EXERCISE GOAL => Exactly as they appear, output all of the records. Skip any images.

Document images with source code =>
::::
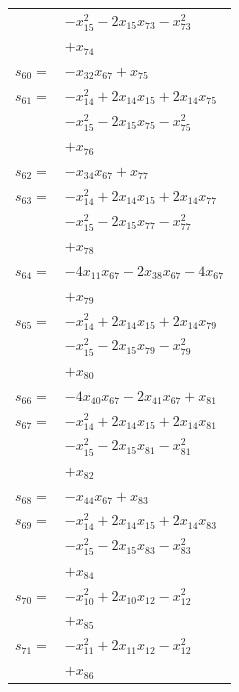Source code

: \begin{longtable}{@{}r@{\;}l@{}}
 & \(\displaystyle -x_{15}^{2} -2x_{15}x_{73} -x_{73}^{2}\) \\
 & \(\displaystyle +x_{74}\) \\[3pt]
\(s_{60}=\) & \(\displaystyle -x_{32}x_{67} +x_{75}\) \\[3pt]
\(s_{61}=\) & \(\displaystyle -x_{14}^{2} +2x_{14}x_{15} +2x_{14}x_{75}\) \\
 & \(\displaystyle -x_{15}^{2} -2x_{15}x_{75} -x_{75}^{2}\) \\
 & \(\displaystyle +x_{76}\) \\[3pt]
\(s_{62}=\) & \(\displaystyle -x_{34}x_{67} +x_{77}\) \\[3pt]
\(s_{63}=\) & \(\displaystyle -x_{14}^{2} +2x_{14}x_{15} +2x_{14}x_{77}\) \\
 & \(\displaystyle -x_{15}^{2} -2x_{15}x_{77} -x_{77}^{2}\) \\
 & \(\displaystyle +x_{78}\) \\[3pt]
\(s_{64}=\) & \(\displaystyle -4x_{11}x_{67} -2x_{38}x_{67} -4x_{67}\) \\
 & \(\displaystyle +x_{79}\) \\[3pt]
\(s_{65}=\) & \(\displaystyle -x_{14}^{2} +2x_{14}x_{15} +2x_{14}x_{79}\) \\
 & \(\displaystyle -x_{15}^{2} -2x_{15}x_{79} -x_{79}^{2}\) \\
 & \(\displaystyle +x_{80}\) \\[3pt]
\(s_{66}=\) & \(\displaystyle -4x_{40}x_{67} -2x_{41}x_{67} +x_{81}\) \\[3pt]
\(s_{67}=\) & \(\displaystyle -x_{14}^{2} +2x_{14}x_{15} +2x_{14}x_{81}\) \\
 & \(\displaystyle -x_{15}^{2} -2x_{15}x_{81} -x_{81}^{2}\) \\
 & \(\displaystyle +x_{82}\) \\[3pt]
\(s_{68}=\) & \(\displaystyle -x_{44}x_{67} +x_{83}\) \\[3pt]
\(s_{69}=\) & \(\displaystyle -x_{14}^{2} +2x_{14}x_{15} +2x_{14}x_{83}\) \\
 & \(\displaystyle -x_{15}^{2} -2x_{15}x_{83} -x_{83}^{2}\) \\
 & \(\displaystyle +x_{84}\) \\[3pt]
\(s_{70}=\) & \(\displaystyle -x_{10}^{2} +2x_{10}x_{12} -x_{12}^{2}\) \\
 & \(\displaystyle +x_{85}\) \\[3pt]
\(s_{71}=\) & \(\displaystyle -x_{11}^{2} +2x_{11}x_{12} -x_{12}^{2}\) \\
 & \(\displaystyle +x_{86}\) \\[3pt]

\end{longtable}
::::
RESPONSE AREA =>
Source code

: \begin{longtable}{@{}r@{\;}l@{}}
 & \(\displaystyle -x_{15}^{2} -2x_{15}x_{73} -x_{73}^{2}\) \\
 & \(\displaystyle +x_{74}\) \\[3pt]
\(s_{60}=\) & \(\displaystyle -x_{32}x_{67} +x_{75}\) \\[3pt]
\(s_{61}=\) & \(\displaystyle -x_{14}^{2} +2x_{14}x_{15} +2x_{14}x_{75}\) \\
 & \(\displaystyle -x_{15}^{2} -2x_{15}x_{75} -x_{75}^{2}\) \\
 & \(\displaystyle +x_{76}\) \\[3pt]
\(s_{62}=\) & \(\displaystyle -x_{34}x_{67} +x_{77}\) \\[3pt]
\(s_{63}=\) & \(\displaystyle -x_{14}^{2} +2x_{14}x_{15} +2x_{14}x_{77}\) \\
 & \(\displaystyle -x_{15}^{2} -2x_{15}x_{77} -x_{77}^{2}\) \\
 & \(\displaystyle +x_{78}\) \\[3pt]
\(s_{64}=\) & \(\displaystyle -4x_{11}x_{67} -2x_{38}x_{67} -4x_{67}\) \\
 & \(\displaystyle +x_{79}\) \\[3pt]
\(s_{65}=\) & \(\displaystyle -x_{14}^{2} +2x_{14}x_{15} +2x_{14}x_{79}\) \\
 & \(\displaystyle -x_{15}^{2} -2x_{15}x_{79} -x_{79}^{2}\) \\
 & \(\displaystyle +x_{80}\) \\[3pt]
\(s_{66}=\) & \(\displaystyle -4x_{40}x_{67} -2x_{41}x_{67} +x_{81}\) \\[3pt]
\(s_{67}=\) & \(\displaystyle -x_{14}^{2} +2x_{14}x_{15} +2x_{14}x_{81}\) \\
 & \(\displaystyle -x_{15}^{2} -2x_{15}x_{81} -x_{81}^{2}\) \\
 & \(\displaystyle +x_{82}\) \\[3pt]
\(s_{68}=\) & \(\displaystyle -x_{44}x_{67} +x_{83}\) \\[3pt]
\(s_{69}=\) & \(\displaystyle -x_{14}^{2} +2x_{14}x_{15} +2x_{14}x_{83}\) \\
 & \(\displaystyle -x_{15}^{2} -2x_{15}x_{83} -x_{83}^{2}\) \\
 & \(\displaystyle +x_{84}\) \\[3pt]
\(s_{70}=\) & \(\displaystyle -x_{10}^{2} +2x_{10}x_{12} -x_{12}^{2}\) \\
 & \(\displaystyle +x_{85}\) \\[3pt]
\(s_{71}=\) & \(\displaystyle -x_{11}^{2} +2x_{11}x_{12} -x_{12}^{2}\) \\
 & \(\displaystyle +x_{86}\) \\[3pt]

\end{longtable}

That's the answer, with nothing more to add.